### Task instructions
Filter the entries, keeping every line with the word "Кострома".

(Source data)
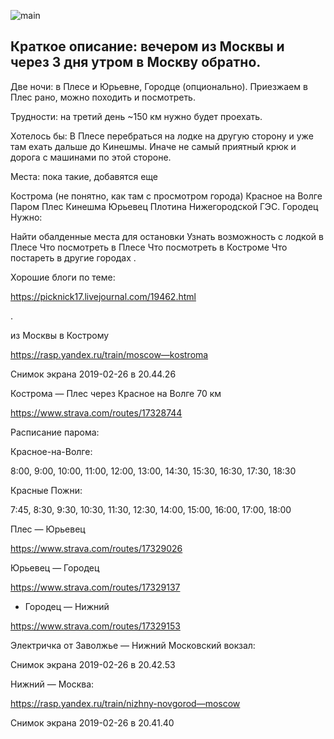 ![main](https://levinandrey.files.wordpress.com/2019/02/3341165_large.jpg)

## Краткое описание: вечером из Москвы и через 3 дня утром в Москву обратно.




Две ночи: в Плесе и Юрьевне, Городце (опционально). Приезжаем в Плес рано, можно походить и посмотреть.

Трудности: на третий день ~150 км нужно будет проехать.

Хотелось бы: В Плесе перебраться на лодке на другую сторону и уже там ехать дальше до Кинешмы. Иначе не самый приятный крюк и дорога с машинами по этой стороне.

Места: пока такие, добавятся еще

Кострома (не понятно, как там с просмотром города)
Красное на Волге Паром
Плес
Кинешма
Юрьевец
Плотина Нижегородской ГЭС.
Городец
Нужно:

Найти обалденные места для остановки
Узнать возможность с лодкой в Плесе
Что посмотреть в Плесе
Что посмотреть в Костроме
Что постареть в другие городах
.

Хорошие блоги по теме:

https://picknick17.livejournal.com/19462.html

.

из Москвы в Кострому

https://rasp.yandex.ru/train/moscow—kostroma

Снимок экрана 2019-02-26 в 20.44.26

 

Кострома — Плес через Красное на Волге 70 км

https://www.strava.com/routes/17328744

Расписание парома:

Красное-на-Волге:

8:00, 9:00, 10:00, 11:00, 12:00, 13:00, 14:30, 15:30, 16:30, 17:30, 18:30

Красные Пожни:

7:45, 8:30, 9:30, 10:30, 11:30, 12:30, 14:00, 15:00, 16:00, 17:00, 18:00

Плес — Юрьевец

https://www.strava.com/routes/17329026

Юрьевец — Городец

https://www.strava.com/routes/17329137

+ Городец — Нижний

https://www.strava.com/routes/17329153

Электричка от Заволжье — Нижний Московский вокзал:

Снимок экрана 2019-02-26 в 20.42.53

 

Нижний — Москва:

https://rasp.yandex.ru/train/nizhny-novgorod—moscow

Снимок экрана 2019-02-26 в 20.41.40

### Answer section
Кострома (не понятно, как там с просмотром города)
Кострома — Плес через Красное на Волге 70 км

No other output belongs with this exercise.